What the task asks:
Copy out lines with the word "writer" from the material that follows.

Records:

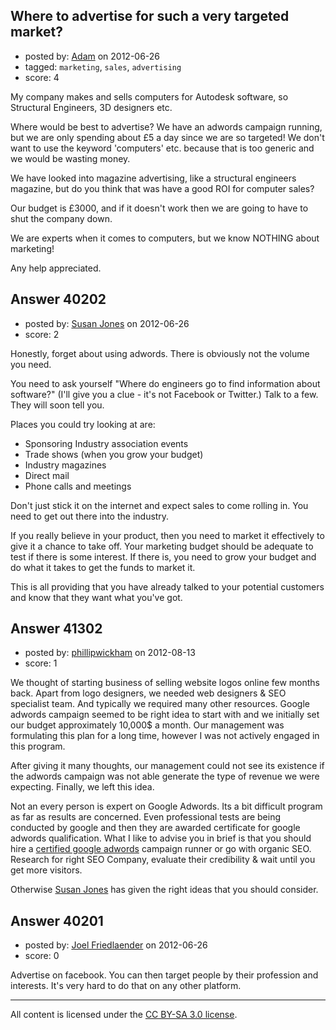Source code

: ## Where to advertise for such a very targeted market?

- posted by: [Adam](https://stackexchange.com/users/-1/18553-adam) on 2012-06-26
- tagged: `marketing`, `sales`, `advertising`
- score: 4

My company makes and sells computers for Autodesk software, so Structural Engineers, 3D designers etc.

Where would be best to advertise? We have an adwords campaign running, but we are only spending about £5 a day since we are so targeted!
We don't want to use the keyword 'computers' etc. because that is too generic and we would be wasting money.

We have looked into magazine advertising, like a structural engineers magazine, but do you think that was have a good ROI for computer sales?

Our budget is £3000, and if it doesn't work then we are going to have to shut the company down.

We are experts when it comes to computers, but we know NOTHING about marketing!

Any help appreciated.


## Answer 40202

- posted by: [Susan Jones](https://stackexchange.com/users/-1/2737-susan-jones) on 2012-06-26
- score: 2

Honestly, forget about using adwords. There is obviously not the volume you need.

You need to ask yourself "Where do engineers go to find information about software?" (I'll give you a clue - it's not Facebook or Twitter.) Talk to a few. They will soon tell you.

Places you could try looking at are:

 - Sponsoring Industry association events
 - Trade shows (when you grow your budget)
 - Industry magazines
 - Direct mail
 - Phone calls and meetings

Don't just stick it on the internet and expect sales to come rolling in. You need to get out there into the industry. 

If you really believe in your product, then you need to market it effectively to give it a chance to take off. Your marketing budget should be adequate to test if there is some interest. If there is, you need to grow your budget and do what it takes to get the funds to market it.

This is all providing that you have already talked to your potential customers and know that they want what you've got.


## Answer 41302

- posted by: [phillipwickham](https://stackexchange.com/users/-1/19222-phillipwickham) on 2012-08-13
- score: 1

<p>We thought of starting business of selling website logos online few months back. Apart from logo designers, we needed web designers &amp; SEO specialist team. And typically we required many other resources. Google adwords campaign seemed to be right idea to start with and we initially set our budget approximately 10,000$ a month. Our management was formulating this plan for a long time, however I was not actively engaged in this program.</p>

<p>After giving it many thoughts, our management could not see its existence if the adwords campaign was not able generate the type of revenue we were expecting. Finally, we left this idea.</p>

<p>Not an every person is expert on Google Adwords. Its a bit difficult program as far as results are concerned. Even professional tests are being conducted by google and then they are awarded certificate for google adwords qualification. What I like to advise you in brief is that you should hire a <a href="http://www.google.com/adwords/professionals/index.html" rel="nofollow">certified google adwords</a> campaign runner or go with organic SEO. Research for right SEO Company, evaluate their credibility &amp; wait until you get more visitors.</p>

<p>Otherwise <a href="http://answers.onstartups.com/users/2737/susan-jones">Susan Jones</a> has given the right ideas that you should consider.</p>



## Answer 40201

- posted by: [Joel Friedlaender](https://stackexchange.com/users/-1/5543-joel-friedlaender) on 2012-06-26
- score: 0

Advertise on facebook.  You can then target people by their profession and interests.  It's very hard to do that on any other platform.



---

All content is licensed under the [CC BY-SA 3.0 license](https://creativecommons.org/licenses/by-sa/3.0/).
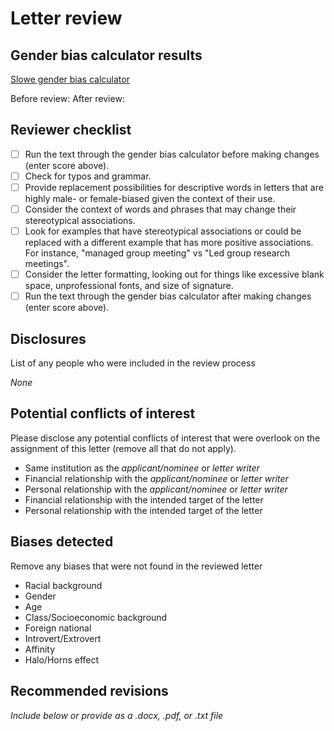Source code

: # Letter review

## Gender bias calculator results

[Slowe gender bias calculator](http://slowe.github.io/genderbias/)

Before review:
After review:

## Reviewer checklist

- [ ] Run the text through the gender bias calculator before making changes
      (enter score above).
- [ ] Check for typos and grammar.
- [ ] Provide replacement possibilities for descriptive words in letters that
      are highly male- or female-biased given the context of their use.
- [ ] Consider the context of words and phrases that may change their
      stereotypical associations.
- [ ] Look for examples that have stereotypical associations or could be
      replaced with a different example that has more positive associations.
      For instance, "managed group meeting" vs "Led group research meetings".
- [ ] Consider the letter formatting, looking out for things like excessive
      blank space, unprofessional fonts, and size of signature.
- [ ] Run the text through the gender bias calculator after making changes
      (enter score above).

## Disclosures

List of any people who were included in the review process

*None*

## Potential conflicts of interest

Please disclose any potential conflicts of interest that were overlook on
the assignment of this letter (remove all that do not apply).

- Same institution as the *applicant/nominee* or *letter writer*
- Financial relationship with the *applicant/nominee* or *letter writer*
- Personal relationship with the *applicant/nominee* or *letter writer*
- Financial relationship with the intended target of the letter
- Personal relationship with the intended target of the letter

## Biases detected

Remove any biases that were not found in the reviewed letter

- Racial background
- Gender
- Age
- Class/Socioeconomic background
- Foreign national
- Introvert/Extrovert
- Affinity
- Halo/Horns effect

## Recommended revisions

*Include below or provide as a .docx, .pdf, or .txt file*
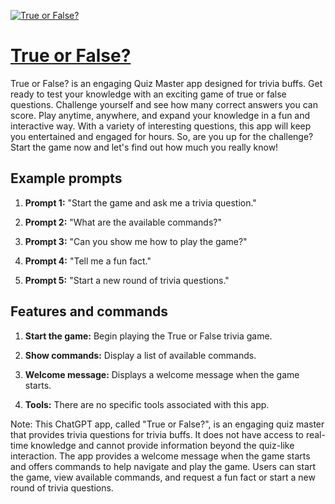 [![True or False?](https://files.oaiusercontent.com/file-8E2kLsswlYCPKRPaoJKNafGA?se=2123-10-19T16%3A01%3A46Z&sp=r&sv=2021-08-06&sr=b&rscc=max-age%3D31536000%2C%20immutable&rscd=attachment%3B%20filename%3D802c72ee-8365-4575-b006-c4da321117d5.png&sig=NKu%2BC174McB0hDTBPMmInnNpEfRZuoL7Vwp9p93dMN8%3D)](https://chat.openai.com/g/g-mC3FlJbvT-true-or-false)

# [True or False?](https://chat.openai.com/g/g-mC3FlJbvT-true-or-false)

True or False? is an engaging Quiz Master app designed for trivia buffs. Get ready to test your knowledge with an exciting game of true or false questions. Challenge yourself and see how many correct answers you can score. Play anytime, anywhere, and expand your knowledge in a fun and interactive way. With a variety of interesting questions, this app will keep you entertained and engaged for hours. So, are you up for the challenge? Start the game now and let's find out how much you really know!

## Example prompts

1. **Prompt 1:** "Start the game and ask me a trivia question."

2. **Prompt 2:** "What are the available commands?"

3. **Prompt 3:** "Can you show me how to play the game?"

4. **Prompt 4:** "Tell me a fun fact."

5. **Prompt 5:** "Start a new round of trivia questions."

## Features and commands

1. **Start the game:** Begin playing the True or False trivia game.
   
2. **Show commands:** Display a list of available commands.

3. **Welcome message:** Displays a welcome message when the game starts.

4. **Tools:** There are no specific tools associated with this app.

Note: This ChatGPT app, called "True or False?", is an engaging quiz master that provides trivia questions for trivia buffs. It does not have access to real-time knowledge and cannot provide information beyond the quiz-like interaction. The app provides a welcome message when the game starts and offers commands to help navigate and play the game. Users can start the game, view available commands, and request a fun fact or start a new round of trivia questions.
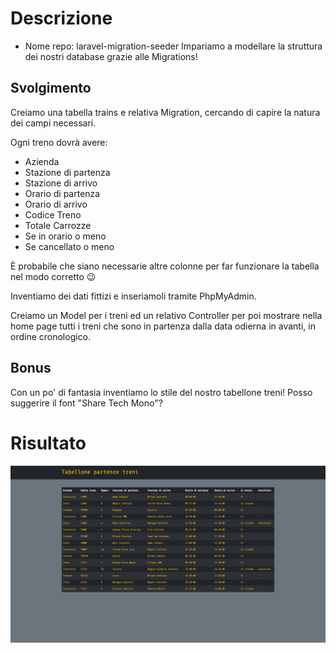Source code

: # Descrizione
- Nome repo: laravel-migration-seeder
Impariamo a modellare la struttura dei nostri database grazie alle Migrations!

## Svolgimento
Creiamo una tabella trains e relativa Migration, cercando di capire la natura dei campi necessari. 

Ogni treno dovrà avere:

- Azienda
- Stazione di partenza
- Stazione di arrivo
- Orario di partenza
- Orario di arrivo
- Codice Treno
- Totale Carrozze
- Se in orario o meno
- Se cancellato o meno

È probabile che siano necessarie altre colonne per far funzionare la tabella nel modo corretto 😉

Inventiamo dei dati fittizi e inseriamoli tramite PhpMyAdmin.

Creiamo un Model per i treni ed un relativo Controller per poi mostrare nella home page tutti i treni che sono in partenza dalla data odierna in avanti, in ordine cronologico.

## Bonus 
Con un po' di fantasia inventiamo lo stile del nostro tabellone treni! 
Posso suggerire il font "Share Tech Mono"?

# Risultato
<img src="./risultato.png">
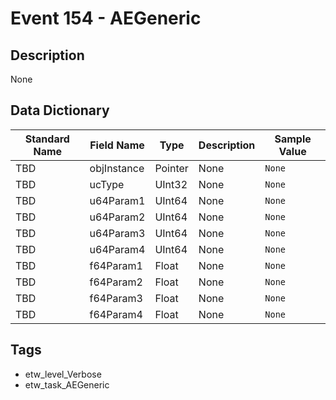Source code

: # Event 154 - AEGeneric

## Description
None

## Data Dictionary
|Standard Name|Field Name|Type|Description|Sample Value|
|---|---|---|---|---|
|TBD|objInstance|Pointer|None|`None`|
|TBD|ucType|UInt32|None|`None`|
|TBD|u64Param1|UInt64|None|`None`|
|TBD|u64Param2|UInt64|None|`None`|
|TBD|u64Param3|UInt64|None|`None`|
|TBD|u64Param4|UInt64|None|`None`|
|TBD|f64Param1|Float|None|`None`|
|TBD|f64Param2|Float|None|`None`|
|TBD|f64Param3|Float|None|`None`|
|TBD|f64Param4|Float|None|`None`|

## Tags
* etw_level_Verbose
* etw_task_AEGeneric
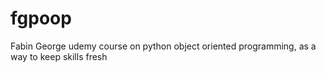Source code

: # fgpoop
Fabin George udemy course on python object oriented programming, as a way to keep skills fresh

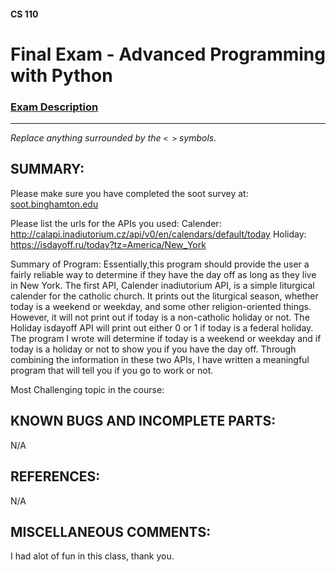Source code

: #### CS 110
# Final Exam - Advanced Programming with Python

### [Exam Description](https://docs.google.com/document/d/1FI-WV95nSTK1JMg5j5sKhxcbl46DPVPkBrxC3FMo45g/edit?usp=sharing)

***

_Replace anything surrounded by the `< >` symbols._

## SUMMARY:
Please make sure you have completed the soot survey at:
    [soot.binghamton.edu](https://soot.binghamton.edu)

Please list the urls for the APIs you used:
Calender: http://calapi.inadiutorium.cz/api/v0/en/calendars/default/today
Holiday: https://isdayoff.ru/today?tz=America/New_York

Summary of Program:
Essentially,this program should provide the user a fairly reliable way to determine if they have the day off as long as they live in New York. The first API, Calender inadiutorium API, is a simple liturgical calender for the catholic church. It prints out the liturgical season, whether today is a weekend or weekday, and some other religion-oriented things. However, it will not print out if today is a non-catholic holiday or not. The Holiday isdayoff API will print out either 0 or 1 if today is a federal holiday. The program I wrote will determine if today is a weekend or weekday and if today is a holiday or not to show you if you have the day off. Through combining the information in these two APIs, I have written a meaningful program that will tell you if you go to work or not. 

Most Challenging topic in the course:

## KNOWN BUGS AND INCOMPLETE PARTS:
 N/A

## REFERENCES:
 N/A

## MISCELLANEOUS COMMENTS:
 I had alot of fun in this class, thank you.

Answer area:
- Same institution as the *applicant/nominee* or *letter writer*
- Financial relationship with the *applicant/nominee* or *letter writer*
- Personal relationship with the *applicant/nominee* or *letter writer*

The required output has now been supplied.